Richard Nixon caved to the intense pressure to
de-link the dollar from gold ("go off the gold standard") in 1971. The money supply could now increase more freely, and all the bad things we hear about the 1970's---runaway inflation, a stagnant economy, fixed-income retirees losing ground (by the way, California property taxes at the time increased by double-digit percentages along with home prices, giving rise to 1978's Proposition 13 that capped property tax increases at 3%/year), gas shortages, wage and price controls, "windfall profits" taxes on oil companies--are an indelible memory for those of us who lived through that period.
Inflation was finally
whipped, albeit painfully, by Fed Chair Paul Volcker
during the early 1980's by limiting the growth in the money supply, almost as if we were back on the gold standard again. Treasury rates rose to 15% or higher, and consumer and mortgage interest rates followed, before getting back to normal a couple of years later.
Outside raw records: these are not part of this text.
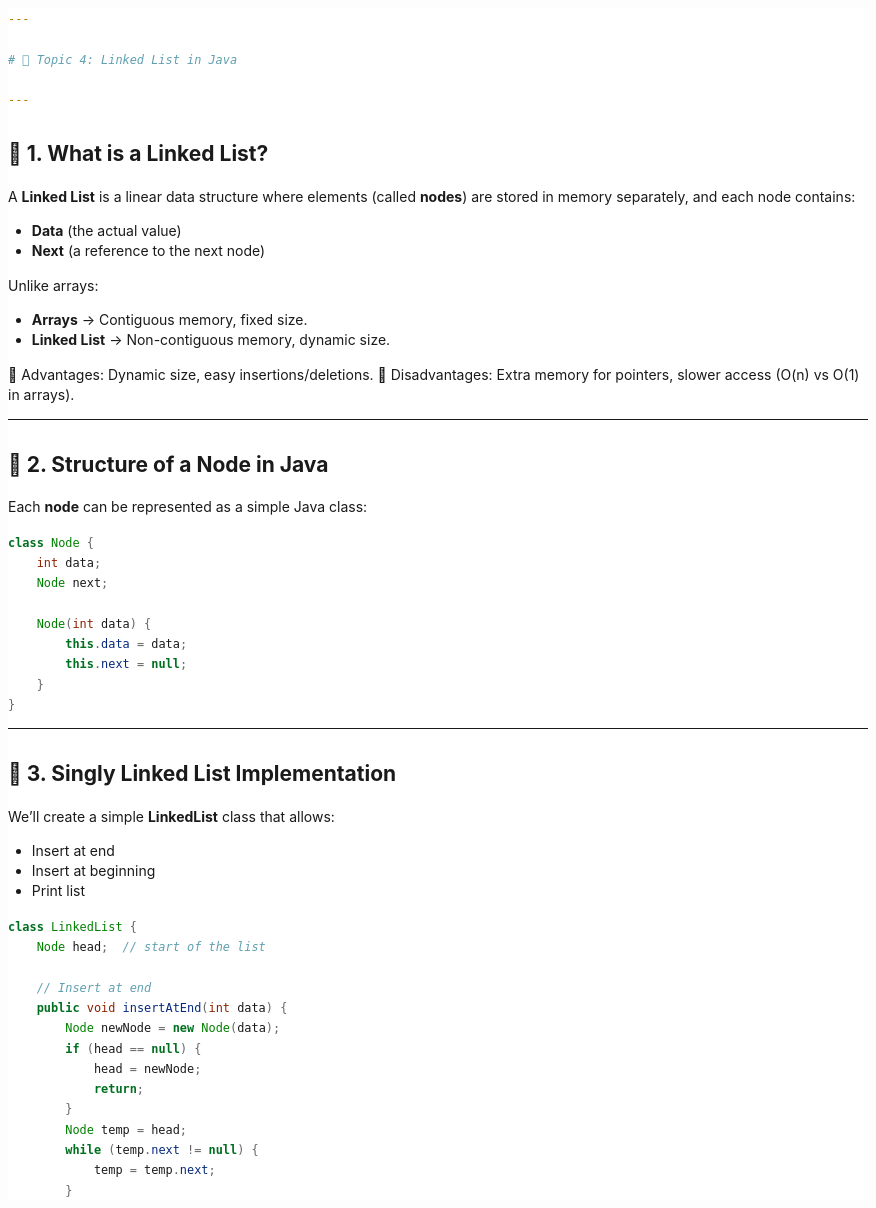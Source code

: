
 ```yaml
---

# 📌 Topic 4: Linked List in Java

---
```


## 🔹 1. What is a Linked List?

A **Linked List** is a linear data structure where elements (called **nodes**) are stored in memory separately, and each node contains:

* **Data** (the actual value)
* **Next** (a reference to the next node)

Unlike arrays:

* **Arrays** → Contiguous memory, fixed size.
* **Linked List** → Non-contiguous memory, dynamic size.

📌 Advantages: Dynamic size, easy insertions/deletions.
📌 Disadvantages: Extra memory for pointers, slower access (O(n) vs O(1) in arrays).

---

## 🔹 2. Structure of a Node in Java

Each **node** can be represented as a simple Java class:

```java
class Node {
    int data;
    Node next;

    Node(int data) {
        this.data = data;
        this.next = null;
    }
}
```

---

## 🔹 3. Singly Linked List Implementation

We’ll create a simple **LinkedList** class that allows:

* Insert at end
* Insert at beginning
* Print list

```java
class LinkedList {
    Node head;  // start of the list

    // Insert at end
    public void insertAtEnd(int data) {
        Node newNode = new Node(data);
        if (head == null) {
            head = newNode;
            return;
        }
        Node temp = head;
        while (temp.next != null) {
            temp = temp.next;
        }
```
As a boomer now living off of savings, I have no desire to experience another round of 1970's-like inflation, and I certainly don't want to live through another "cure."
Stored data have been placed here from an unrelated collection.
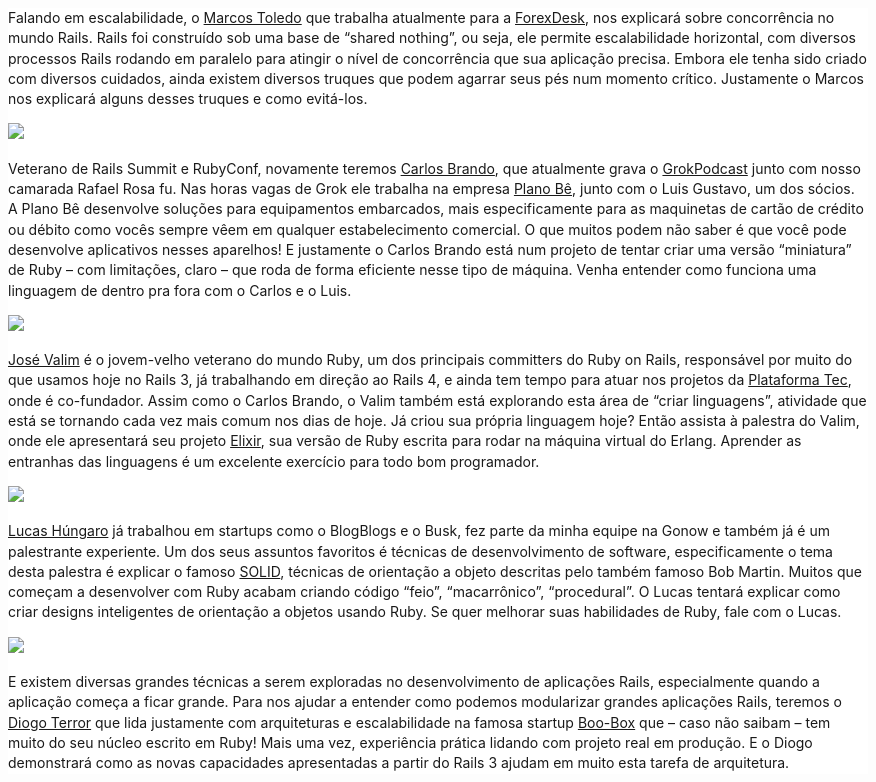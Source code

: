 Falando em escalabilidade, o [Marcos Toledo](http://www.rubyconf.com.br/en/talks/marcos-toledo-34.html) que trabalha atualmente para a [ForexDesk](https://www.forexdesk.com/), nos explicará sobre concorrência no mundo Rails. Rails foi construído sob uma base de “shared nothing”, ou seja, ele permite escalabilidade horizontal, com diversos processos Rails rodando em paralelo para atingir o nível de concorrência que sua aplicação precisa. Embora ele tenha sido criado com diversos cuidados, ainda existem diversos truques que podem agarrar seus pés num momento crítico. Justamente o Marcos nos explicará alguns desses truques e como evitá-los.

[![](http://www.rubyconf.com.br/images/avatars/11/medium/carlosbrando.jpg)](http://www.rubyconf.com.br/en/talks/carlos-brando-11.html)

Veterano de Rails Summit e RubyConf, novamente teremos [Carlos Brando](http://www.rubyconf.com.br/en/talks/carlos-brando-11.html), que atualmente grava o [GrokPodcast](http://grokpodcast.com/) junto com nosso camarada Rafael Rosa fu. Nas horas vagas de Grok ele trabalha na empresa [Plano Bê](http://planobe.com.br/), junto com o Luis Gustavo, um dos sócios. A Plano Bê desenvolve soluções para equipamentos embarcados, mais especificamente para as maquinetas de cartão de crédito ou débito como vocês sempre vêem em qualquer estabelecimento comercial. O que muitos podem não saber é que você pode desenvolve aplicativos nesses aparelhos! E justamente o Carlos Brando está num projeto de tentar criar uma versão “miniatura” de Ruby – com limitações, claro – que roda de forma eficiente nesse tipo de máquina. Venha entender como funciona uma linguagem de dentro pra fora com o Carlos e o Luis.

[![](http://www.rubyconf.com.br/images/avatars/151/medium/Euruko.jpg)](http://www.rubyconf.com.br/en/talks/jose-valim-151.html)

[José Valim](http://www.rubyconf.com.br/en/talks/jose-valim-151.html) é o jovem-velho veterano do mundo Ruby, um dos principais committers do Ruby on Rails, responsável por muito do que usamos hoje no Rails 3, já trabalhando em direção ao Rails 4, e ainda tem tempo para atuar nos projetos da [Plataforma Tec](http://www.plataformatec.com.br/), onde é co-fundador. Assim como o Carlos Brando, o Valim também está explorando esta área de “criar linguagens”, atividade que está se tornando cada vez mais comum nos dias de hoje. Já criou sua própria linguagem hoje? Então assista à palestra do Valim, onde ele apresentará seu projeto [Elixir](http://github.com/josevalim/elixir), sua versão de Ruby escrita para rodar na máquina virtual do Erlang. Aprender as entranhas das linguagens é um excelente exercício para todo bom programador.

[![](http://www.rubyconf.com.br/images/avatars/4/medium/lucashungaro.png)](http://www.rubyconf.com.br/en/talks/lucas-hungaro-4.html)

[Lucas Húngaro](http://www.rubyconf.com.br/en/talks/lucas-hungaro-4.html) já trabalhou em startups como o BlogBlogs e o Busk, fez parte da minha equipe na Gonow e também já é um palestrante experiente. Um dos seus assuntos favoritos é técnicas de desenvolvimento de software, especificamente o tema desta palestra é explicar o famoso [SOLID](http://en.wikipedia.org/wiki/SOLID_(object-oriented_design)), técnicas de orientação a objeto descritas pelo também famoso Bob Martin. Muitos que começam a desenvolver com Ruby acabam criando código “feio”, “macarrônico”, “procedural”. O Lucas tentará explicar como criar designs inteligentes de orientação a objetos usando Ruby. Se quer melhorar suas habilidades de Ruby, fale com o Lucas.

[![](http://www.rubyconf.com.br/images/avatars/58/medium/square_me.jpg)](http://www.rubyconf.com.br/en/talks/diogo-terror-58.html)

E existem diversas grandes técnicas a serem exploradas no desenvolvimento de aplicações Rails, especialmente quando a aplicação começa a ficar grande. Para nos ajudar a entender como podemos modularizar grandes aplicações Rails, teremos o [Diogo Terror](http://www.rubyconf.com.br/en/talks/diogo-terror-58.html) que lida justamente com arquiteturas e escalabilidade na famosa startup [Boo-Box](http://boo-box.com/) que – caso não saibam – tem muito do seu núcleo escrito em Ruby! Mais uma vez, experiência prática lidando com projeto real em produção. E o Diogo demonstrará como as novas capacidades apresentadas a partir do Rails 3 ajudam em muito esta tarefa de arquitetura.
To be fair, there have been several instances after the Volcker era when the money supply rose dramatically, usually in response to a financial crisis, and inflation did not occur. Many economists have convinced themselves that the world has changed, and that we can "control" inflation.
Perhaps because I entered the workforce and paid bills during the 1970's I give more weight to 40-year-old negative experiences than latter-day economists, but I believe big inflation is coming.
The economy is warm if not hot, the Administration is proposing $trillions in additional spending, and the Federal Reserve is
promising to keep rates low. [bold added]
The Fed has kept interest rates near zero for the past year and signaled rates won’t change for at least two more years. It is buying hundreds of billions of dollars of bonds. As a result, the 10-year Treasury bond yield is well below inflation—that is, real yields are deeply negative —for only the second time in 40 years.
If we are going to reprise the 1970's, shift some investments into real estate, gold, art, or more stable foreign currencies that can keep up with dollar inflation. (I would recommend cryptocurrencies, but I don't understand them well enough.) Get out of bonds and low-growth dividend paying stocks. If you have variable-rate loans, convert them to long-term fixed-rate debt.
It
is possible that the economy will not experience inflation if high government spending on the wrong things (unemployment insurance extensions that keep workers home), high taxes, and high regulation results in stagnation. But an economic boom
and low inflation? No way...and I hope my pessimism is wrong.